「脳食いアメーバ」はゆっくりと、しかし確実にアメリカを北上している・・・

『脳食いアメーバ』という言葉を聞いたことがあるでしょうか。

1965年にオーストラリアで最初に観測されたこのアメーバは人間に対し病原性を示し、その特異な病態から「殺人アメーバ」と呼ばれることもある凶悪な生物です。

致命的な疾患はそれほど頻繁に起こるものではありませんが、一度脳に侵入したが最後、重度の脳髄膜炎を引き起こし、宿主を高確率で死に至らしめます。

そんな小さな怪物ですが最新の研究により、少しずつ生息地を北へ広げていることが発覚。以前よりも中西部の州で多くの症例が発生していることが明らかとなりました。

ヒトの体内に鼻から侵入!?

アメリカ疾病予防管理センター(CDC)のデータによると、脳食いアメーバ(学名Naegleria fowleri:ネグレリア・フォーレリ)は好熱性で、湖や温泉などの淡水に生息している単細胞生物です。

ネグレリア・フォーレリは汚染された水が鼻に入ると、嗅神経(嗅覚を司る神経)を介して脳に移動し、その後原発性アメーバ性髄膜脳炎 (PAM)と呼ばれる致命的な脳感染症を引き起こします。

脳に侵入すると脳の膨張に伴う発熱、頭痛、痙攣が現れ、昏睡状態に陥る。死亡までの期間は平均して5日と非常に短く、致死率は90%以上にのぼるとのこと。

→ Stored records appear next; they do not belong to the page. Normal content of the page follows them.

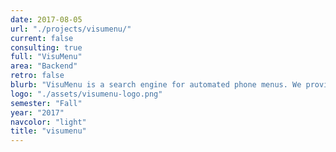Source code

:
 ```yaml
---
date: 2017-08-05
url: "./projects/visumenu/"
current: false
consulting: true
full: "VisuMenu"
area: "Backend"
retro: false
blurb: "VisuMenu is a search engine for automated phone menus. We provided a backend implementation for UC Berkeley’s phone systems and building a Facebook chatbot for users to interact with the menus."
logo: "./assets/visumenu-logo.png"
semester: "Fall"
year: "2017"
navcolor: "light"
title: "visumenu"
---
```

しかし、これだけ凶悪な性質を持っているにもかかわらず、彼らの好物は水中に生息する微生物であり、鼻から侵入されなければ感染の危険性がないため、1年間でこの怪物の犠牲になった人は0人~8人程にとどまっています。

ネグレリア・フォーレリの分布を調査

アメリカ・疾病対策予防センター (CDC) の研究者たちは、1978年から2018年までの間にアメリカ国内で確認されたPAMの症例を分析し、湖、池、川、貯水池での水泳などで水に暴露したものを選出。ネグレリア・フォーレリ症例の分布の調査を試みた。

その結果、チームは基準(PAMを発症し、水曝露が確認されていること)を満たす症例を85例を特定。

発生場所を分析したところ、大半はアメリカ大陸南部の州(フロリダやテキサス)で発生していたが、ミネソタ州、カンザス州、インディアナ州を含む中西部で6例報告されており、そのうちの5例が2010年以降に発生したものであると明らかになりました。

1978年から2018年にかけて、米国の原発性アメーバ性髄膜脳炎の症例に関連するレクリエーション用水への曝露の場所。
1978年から2018年の間に報告された原発性アメーバ性髄膜脳炎の症例。その年代。credit:Radhika Gharpure.et.al/CDC

また、研究チームがコンピュータモデルを使用して年間の最大緯度の推移を調べたところ、調査期間中に年間約13.3kmのペースで北へシフトしていることが判明。

気温の上昇とそれに伴うウォータースポーツなどのレクリエーションの増加がこうした変化に関わっているものと見られています。

ネグレリア・フォーレリの迅速な検査方法はないため、感染を防ぐ方法は温水で泳ぐことを避けるしかありません。

もしも川や湖で泳ぐ場合は鼻を水面から出しておくことをおすすめします。